I have a Series that looks like this
index column
A [41, 13, 4, 50]
A [41, 13, 4, 5]
.
.
.
What I want to do is aggregate the rows of lists, but only the unique values.
The result should look like this:
index column
A [41, 13, 4, 50, 5]
.
.
.
Is there any simple way to do this?
CodePudding user response:
(df.explode('column') # explode list to bring values in rows
.drop_duplicates() # drop duplicates
.groupby('index',as_index=False) # group on index
.agg(list)) # aggregate as list
index column
0 A [41, 13, 4, 50, 5]
if you have a series then
s.explode().drop_duplicates().groupby(level=0).agg(list)
A [41, 13, 4, 50, 5]
B [3, 2, 1]
dtype: object
Data used
s=pd.Series([[41, 13, 4, 50], [41, 13, 4, 5], [5,4,3], [5,2,1]], index=['A', 'A', 'B', 'B'])
s
A [41, 13, 4, 50]
A [41, 13, 4, 5]
B [5, 4, 3]
B [5, 2, 1]
dtype: object
CodePudding user response:
you can also use this:
df.groupby(df.index).column.apply(lambda x: x.explode().unique())

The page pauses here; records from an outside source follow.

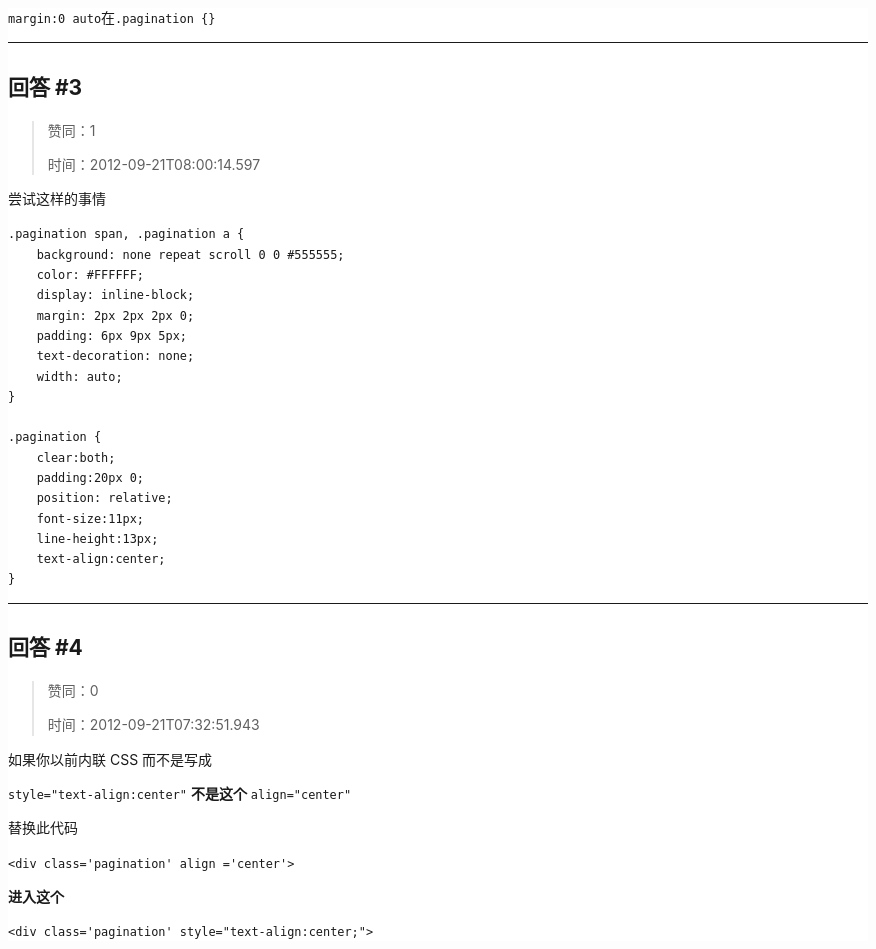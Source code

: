 `margin:0 auto`在`.pagination {}`

* * *

## 回答 #3

> 赞同：1
> 
> 时间：2012-09-21T08:00:14.597

尝试这样的事情

```
.pagination span, .pagination a {
    background: none repeat scroll 0 0 #555555;
    color: #FFFFFF;
    display: inline-block;
    margin: 2px 2px 2px 0;
    padding: 6px 9px 5px;
    text-decoration: none;
    width: auto;
}

.pagination {
    clear:both;
    padding:20px 0;
    position: relative;
    font-size:11px;
    line-height:13px;
    text-align:center;
} 
```

* * *

## 回答 #4

> 赞同：0
> 
> 时间：2012-09-21T07:32:51.943

如果你以前内联 CSS 而不是写成

`style="text-align:center"` **不是这个** `align="center"`

替换此代码

```
<div class='pagination' align ='center'> 
```

**进入这个**

```
<div class='pagination' style="text-align:center;"> 
```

here you first group based on index, then expand everything and return the unique numbers as list
example:
df = pd.DataFrame({'data': [[41, 13, 4, 50], [41, 13, 4, 5], [5,4,3], [5,2,1]]}, index=['A', 'A', 'B', 'B'])
df.groupby(df.index).data.apply(lambda x: x.explode().unique())